Restate word for word the lines of the entries below, starting with the line that holds "1. **Machine Learning" and ending with the line that holds "- Alert customization", and no others.
** Exercise data follows **
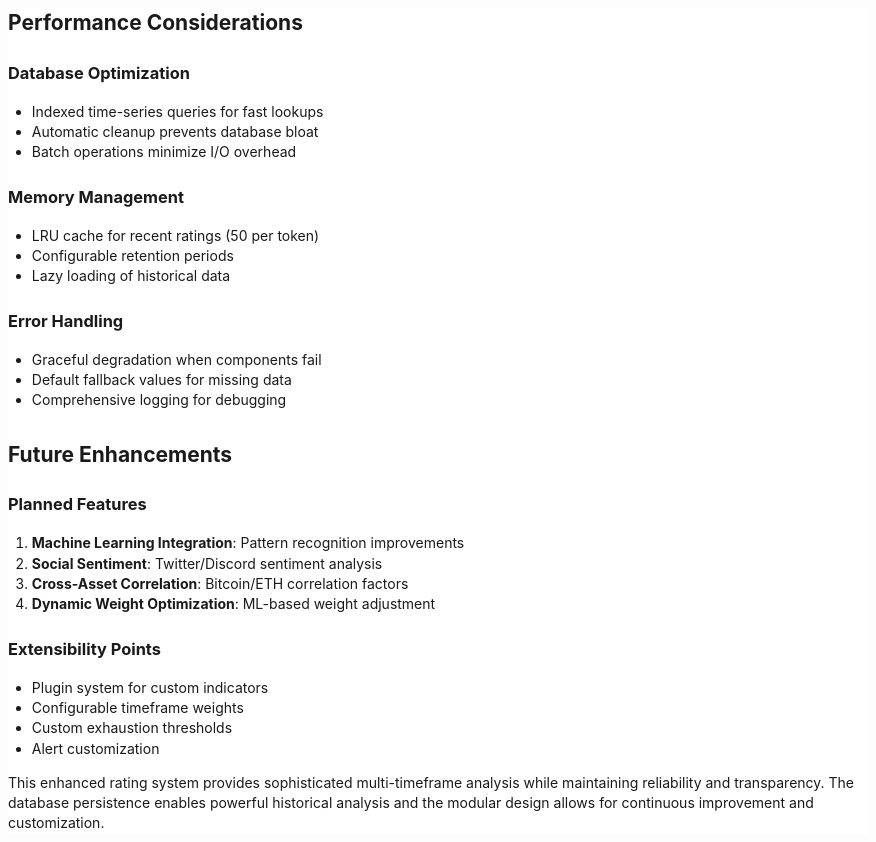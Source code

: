 ## Performance Considerations

### Database Optimization
- Indexed time-series queries for fast lookups
- Automatic cleanup prevents database bloat
- Batch operations minimize I/O overhead

### Memory Management
- LRU cache for recent ratings (50 per token)
- Configurable retention periods
- Lazy loading of historical data

### Error Handling
- Graceful degradation when components fail
- Default fallback values for missing data
- Comprehensive logging for debugging

## Future Enhancements

### Planned Features
1. **Machine Learning Integration**: Pattern recognition improvements
2. **Social Sentiment**: Twitter/Discord sentiment analysis
3. **Cross-Asset Correlation**: Bitcoin/ETH correlation factors
4. **Dynamic Weight Optimization**: ML-based weight adjustment

### Extensibility Points
- Plugin system for custom indicators
- Configurable timeframe weights
- Custom exhaustion thresholds
- Alert customization

This enhanced rating system provides sophisticated multi-timeframe analysis while maintaining reliability and transparency. The database persistence enables powerful historical analysis and the modular design allows for continuous improvement and customization.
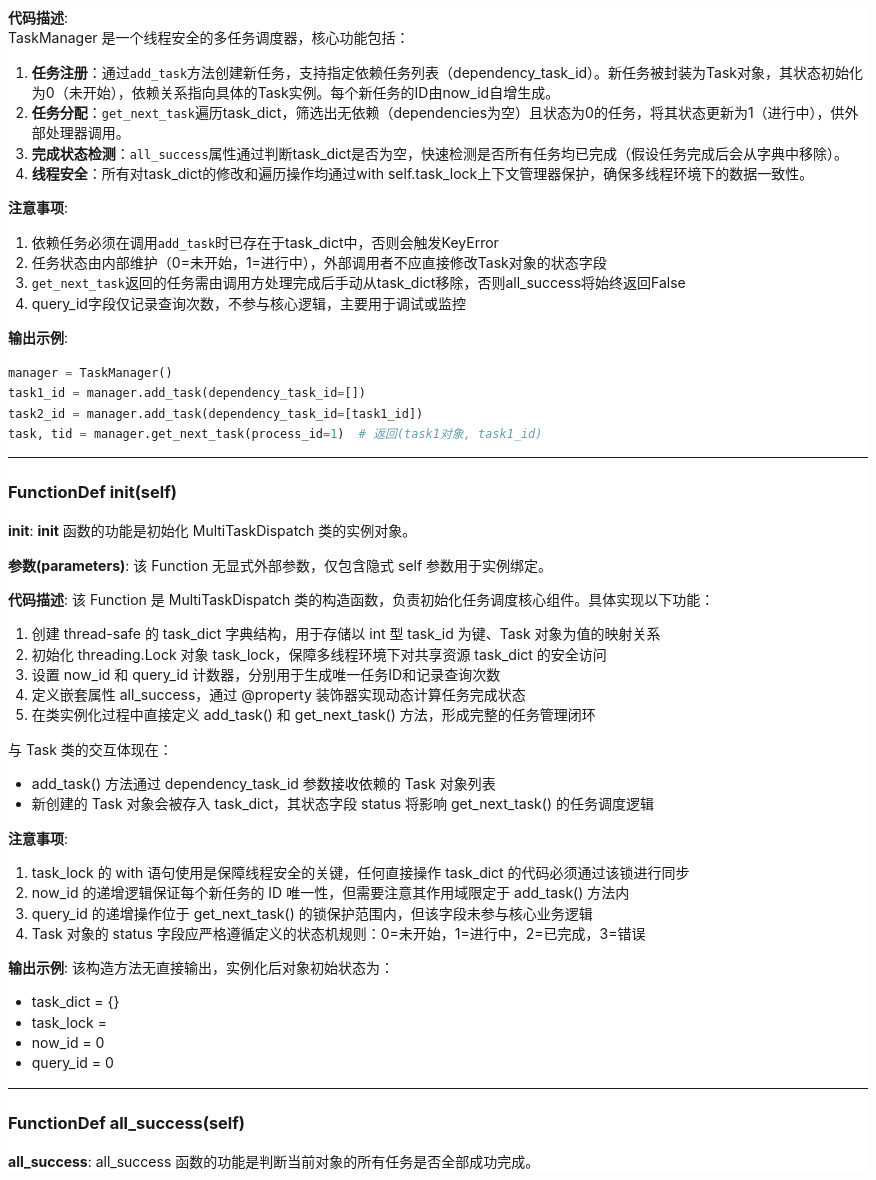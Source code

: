 **代码描述**:  
TaskManager 是一个线程安全的多任务调度器，核心功能包括：  
1. **任务注册**：通过`add_task`方法创建新任务，支持指定依赖任务列表（dependency_task_id）。新任务被封装为Task对象，其状态初始化为0（未开始），依赖关系指向具体的Task实例。每个新任务的ID由now_id自增生成。  
2. **任务分配**：`get_next_task`遍历task_dict，筛选出无依赖（dependencies为空）且状态为0的任务，将其状态更新为1（进行中），供外部处理器调用。  
3. **完成状态检测**：`all_success`属性通过判断task_dict是否为空，快速检测是否所有任务均已完成（假设任务完成后会从字典中移除）。  
4. **线程安全**：所有对task_dict的修改和遍历操作均通过with self.task_lock上下文管理器保护，确保多线程环境下的数据一致性。  

**注意事项**:  
1. 依赖任务必须在调用`add_task`时已存在于task_dict中，否则会触发KeyError  
2. 任务状态由内部维护（0=未开始，1=进行中），外部调用者不应直接修改Task对象的状态字段  
3. `get_next_task`返回的任务需由调用方处理完成后手动从task_dict移除，否则all_success将始终返回False  
4. query_id字段仅记录查询次数，不参与核心逻辑，主要用于调试或监控  

**输出示例**:  
```python
manager = TaskManager()
task1_id = manager.add_task(dependency_task_id=[])
task2_id = manager.add_task(dependency_task_id=[task1_id])
task, tid = manager.get_next_task(process_id=1)  # 返回(task1对象, task1_id)
```
***
### FunctionDef __init__(self)
**__init__**:  __init__ 函数的功能是初始化 MultiTaskDispatch 类的实例对象。

**参数(parameters)**: 该 Function 无显式外部参数，仅包含隐式 self 参数用于实例绑定。

**代码描述**:  该 Function 是 MultiTaskDispatch 类的构造函数，负责初始化任务调度核心组件。具体实现以下功能：
1. 创建 thread-safe 的 task_dict 字典结构，用于存储以 int 型 task_id 为键、Task 对象为值的映射关系
2. 初始化 threading.Lock 对象 task_lock，保障多线程环境下对共享资源 task_dict 的安全访问
3. 设置 now_id 和 query_id 计数器，分别用于生成唯一任务ID和记录查询次数
4. 定义嵌套属性 all_success，通过 @property 装饰器实现动态计算任务完成状态
5. 在类实例化过程中直接定义 add_task() 和 get_next_task() 方法，形成完整的任务管理闭环

与 Task 类的交互体现在：
- add_task() 方法通过 dependency_task_id 参数接收依赖的 Task 对象列表
- 新创建的 Task 对象会被存入 task_dict，其状态字段 status 将影响 get_next_task() 的任务调度逻辑

**注意事项**:
1. task_lock 的 with 语句使用是保障线程安全的关键，任何直接操作 task_dict 的代码必须通过该锁进行同步
2. now_id 的递增逻辑保证每个新任务的 ID 唯一性，但需要注意其作用域限定于 add_task() 方法内
3. query_id 的递增操作位于 get_next_task() 的锁保护范围内，但该字段未参与核心业务逻辑
4. Task 对象的 status 字段应严格遵循定义的状态机规则：0=未开始，1=进行中，2=已完成，3=错误

**输出示例**: 该构造方法无直接输出，实例化后对象初始状态为：
- task_dict = {}
- task_lock = <locked _thread.lock object>
- now_id = 0
- query_id = 0
***
### FunctionDef all_success(self)
**all_success**: all_success 函数的功能是判断当前对象的所有任务是否全部成功完成。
** End of Exercise data **
Task result =
1. **Machine Learning Integration**: Pattern recognition improvements
2. **Social Sentiment**: Twitter/Discord sentiment analysis
3. **Cross-Asset Correlation**: Bitcoin/ETH correlation factors
4. **Dynamic Weight Optimization**: ML-based weight adjustment

### Extensibility Points
- Plugin system for custom indicators
- Configurable timeframe weights
- Custom exhaustion thresholds
- Alert customization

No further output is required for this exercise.